# HR10-250 w/Off-Air Antenna...



## charlestwaters (Dec 19, 2003)

Anyone that is familiar with using Off-Air HDTV antennas, here's a question for ya...

If you look at this antenna, http://www.bestbuy.com/site/olspage...t&productCategoryId=cat08084&id=1091101853739 (just using this, since I work at BBY, it's a convenience), will this work for picking up most hdtv signals near me? Here's the breakdown...

For those of you not familiar with the antennaweb.org website, here's the breakout below...

color - band, callsign, channel, station id, city & state, degrees, and miles away.

yellow - uhf KOCE-DT 50.1 PBS HUNTINGTON BEACH CA 13° 31.1
green - uhf KDOC-DT 56.1 IND ANAHEIM CA 13° 31.2
green - uhf KTTV-DT 11.1 FOX LOS ANGELES CA 14° 31.1
green - uhf KCBS-DT 2.1 CBS LOS ANGELES CA 12° 31.3
green - uhf KTLA-DT 5.1 WB LOS ANGELES CA 13° 31.2
green - uhf KAZA-DT 54.1 AZA AVALON CA TBD 13° 31.2
lt green - uhf KLCS-DT 58.1 PBS LOS ANGELES CA 14° 31.1
lt green - uhf KXLA-DT 44.1 IND RANCHO PALOS VERDES CA 13° 31.2
red - uhf KPXN-DT 30.1 i SAN BERNARDINO CA 14° 30.4
red - uhf KRCA-DT 62.1 IND RIVERSIDE CA 14° 30.5
red - uhf KCAL-DT 9.1 IND LOS ANGELES CA 13° 31.2
red - uhf KMEX-DT 34.1 UNI LOS ANGELES CA 13° 31.2
red - uhf KTBN-DT 23.1 TBN SANTA ANA CA 14° 31.1
red - uhf KNBC-DT 4.1 NBC LOS ANGELES CA 13° 31.1
red - uhf KJLA-DT 57.1 IND VENTURA CA 13° 31.1
red - uhf KCET-DT 28.1 PBS LOS ANGELES CA 14° 31.1
red - uhf KFTR-DT 46.1 TFA ONTARIO CA TBD 13° 31.1
red - uhf KCOP-DT 13.1 UPN LOS ANGELES CA 13° 31.3
red - uhf KABC-DT 7.1 ABC LOS ANGELES CA 13° 31.2
blue - uhf KVMD-DT 23.1 IND TWENTYNINE PALMS CA 66° 87.4

I have also included the map that they show of my area. Can someone please assist me on this! I appreciate it!


----------



## rlj5242 (Dec 20, 2000)

The Terk you link to is almost the same as the cheaper Square Shooter. At 30 miles, you may be stretching the ability of this little antenna. A Channel Master 4224 or 4228 should work better and be much cheaper.

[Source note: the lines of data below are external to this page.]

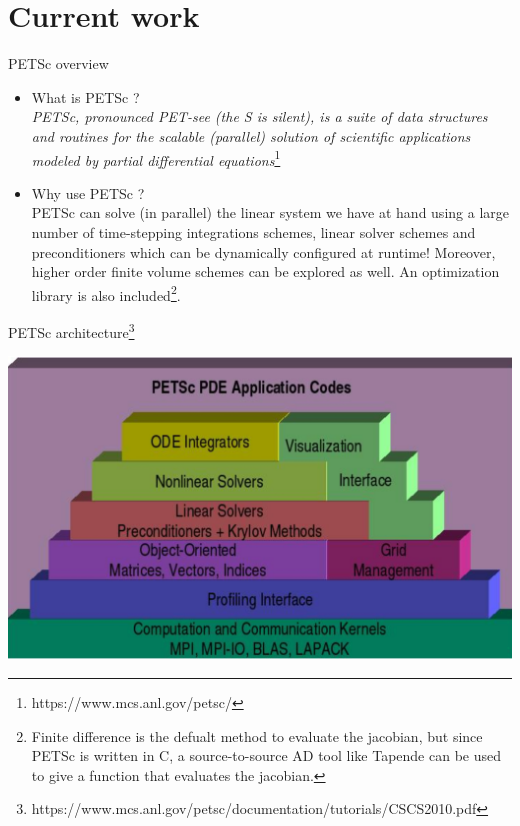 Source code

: \documentclass{beamer}
\begin{document}
\section{Current work}

\begin{frame}{PETSc overview}
\begin{itemize}
	\item What is PETSc ? 
	\\
		\qquad \textit{PETSc, pronounced PET-see (the S is silent), is a suite of data structures and routines for the scalable (parallel) solution of scientific applications modeled by partial differential equations}\footnote{https://www.mcs.anl.gov/petsc/}	\\
	\item Why use PETSc ?
	\\
		\qquad	PETSc can solve (in parallel) the linear system we have at hand using a large number of time-stepping integrations schemes, linear solver schemes and preconditioners which can be dynamically configured at runtime! Moreover, higher order finite volume schemes can be explored as well. An optimization library is also included\footnote{Finite difference is the defualt method to evaluate the jacobian, but since PETSc is written in C,  a source-to-source AD tool like Tapende can be used to give a function that evaluates the jacobian.}.
	\\
\end{itemize}
\end{frame}

\begin{frame}{PETSc architecture\footnote{https://www.mcs.anl.gov/petsc/documentation/tutorials/CSCS2010.pdf}}
\begin{center}
	\includegraphics[scale=0.225]{petsc}
\end{center}
\end{frame}
\end{document}
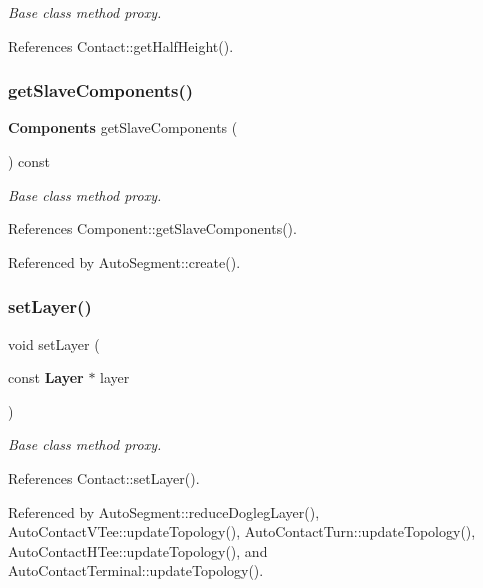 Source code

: {\itshape Base class method proxy.} 

References Contact\+::get\+Half\+Height().

\mbox{\label{classKatabatic_1_1AutoContact_ad59f45aaefd5acc8fb9795d4c0e49a7f}} 
\subsubsection{\texorpdfstring{get\+Slave\+Components()}{getSlaveComponents()}}
{\footnotesize\ttfamily \textbf{ Components} get\+Slave\+Components (\begin{DoxyParamCaption}{ }\end{DoxyParamCaption}) const\hspace{0.3cm}{\ttfamily [inline]}}

{\itshape Base class method proxy.} 

References Component\+::get\+Slave\+Components().



Referenced by Auto\+Segment\+::create().

\mbox{\label{classKatabatic_1_1AutoContact_aad4271c35e0162c8a4d034dca07f5a4b}} 
\subsubsection{\texorpdfstring{set\+Layer()}{setLayer()}}
{\footnotesize\ttfamily void set\+Layer (\begin{DoxyParamCaption}\item[{const \textbf{ Layer} $\ast$}]{layer }\end{DoxyParamCaption})\hspace{0.3cm}{\ttfamily [inline]}}

{\itshape Base class method proxy.} 

References Contact\+::set\+Layer().



Referenced by Auto\+Segment\+::reduce\+Dogleg\+Layer(), Auto\+Contact\+V\+Tee\+::update\+Topology(), Auto\+Contact\+Turn\+::update\+Topology(), Auto\+Contact\+H\+Tee\+::update\+Topology(), and Auto\+Contact\+Terminal\+::update\+Topology().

Also, AVS (the parent forum) has a local HDTV section. You can easily find out what your neighbors are using so you don't have to go through a bunch of trial and error to get the right antenna.

-Robert


----------



## A J Ricaud (Jun 25, 2002)

From your map, I would guess you live in the San Pedro area and about 31 miles away from Mt. Wilson. I think a Channelmaster CM4228 will work fine for you.

On second thought, a lot of the local channels are above channel 50, where the Antennas Direct DB8 has more gain.


----------



## charlestwaters (Dec 19, 2003)

A J Ricaud said:


> From your map, I would guess you live in the San Pedro area and about 31 miles away from Mt. Wilson. I think a Channelmaster CM4228 will work fine for you.
> 
> On second thought, a lot of the local channels are above channel 50, where the Antennas Direct DB8 has more gain.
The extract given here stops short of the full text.